START SOURCE MATERIAL

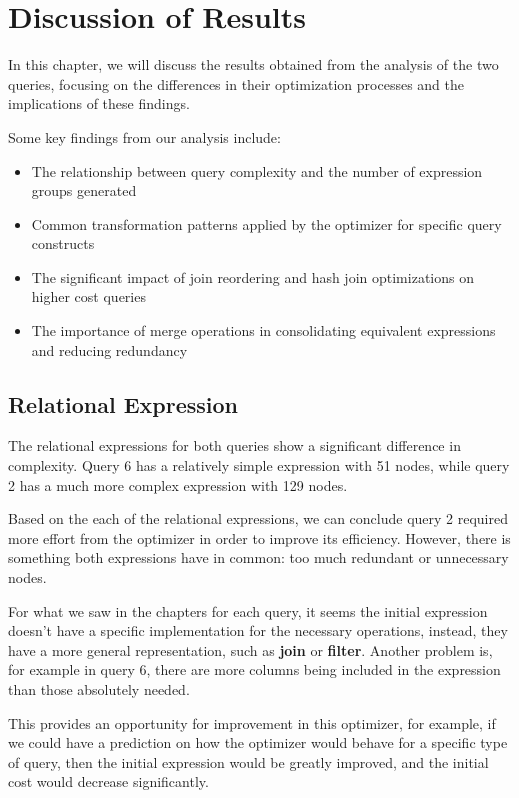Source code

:\documentclass[a4paper,12pt]{scrreprt}
\begin{document}
\chapter{Discussion of Results} \label{chap:discussion}
\thispagestyle{fancy}

In this chapter, we will discuss the results obtained from the analysis of the two queries, focusing on the differences in their optimization processes and the implications of these findings.

Some key findings from our analysis include:
\begin{itemize}
    \item The relationship between query complexity and the number of expression groups generated
    \item Common transformation patterns applied by the optimizer for specific query constructs
    \item The significant impact of join reordering and hash join optimizations on higher cost queries
    \item The importance of merge operations in consolidating equivalent expressions and reducing redundancy
\end{itemize}

\section{Relational Expression}
The relational expressions for both queries show a significant difference in complexity. Query 6 has a relatively simple expression with 51 nodes, while query 2 has a much more complex expression with 129 nodes.

Based on the each of the relational expressions, we can conclude query 2 required more effort from the optimizer in order to improve its efficiency. However, there is something both expressions have in common: too much redundant or unnecessary nodes.

For what we saw in the chapters for each query, it seems the initial expression doesn't have a specific implementation for the necessary operations, instead, they have a more general representation, such as \textbf{join} or \textbf{filter}. Another problem is, for example in query 6, there are more columns being included in the expression than those absolutely needed.

This provides an opportunity for improvement in this optimizer, for example, if we could have a prediction on how the optimizer would behave for a specific type of query, then the initial expression would be greatly improved, and the initial cost would decrease significantly.
\end{document}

END SOURCE MATERIAL

**WHAT NEEDS TO BE DONE**
Find each line above that contains "there", and copy those lines.

**TASK OUTPUT**
Based on the each of the relational expressions, we can conclude query 2 required more effort from the optimizer in order to improve its efficiency. However, there is something both expressions have in common: too much redundant or unnecessary nodes.
For what we saw in the chapters for each query, it seems the initial expression doesn't have a specific implementation for the necessary operations, instead, they have a more general representation, such as \textbf{join} or \textbf{filter}. Another problem is, for example in query 6, there are more columns being included in the expression than those absolutely needed.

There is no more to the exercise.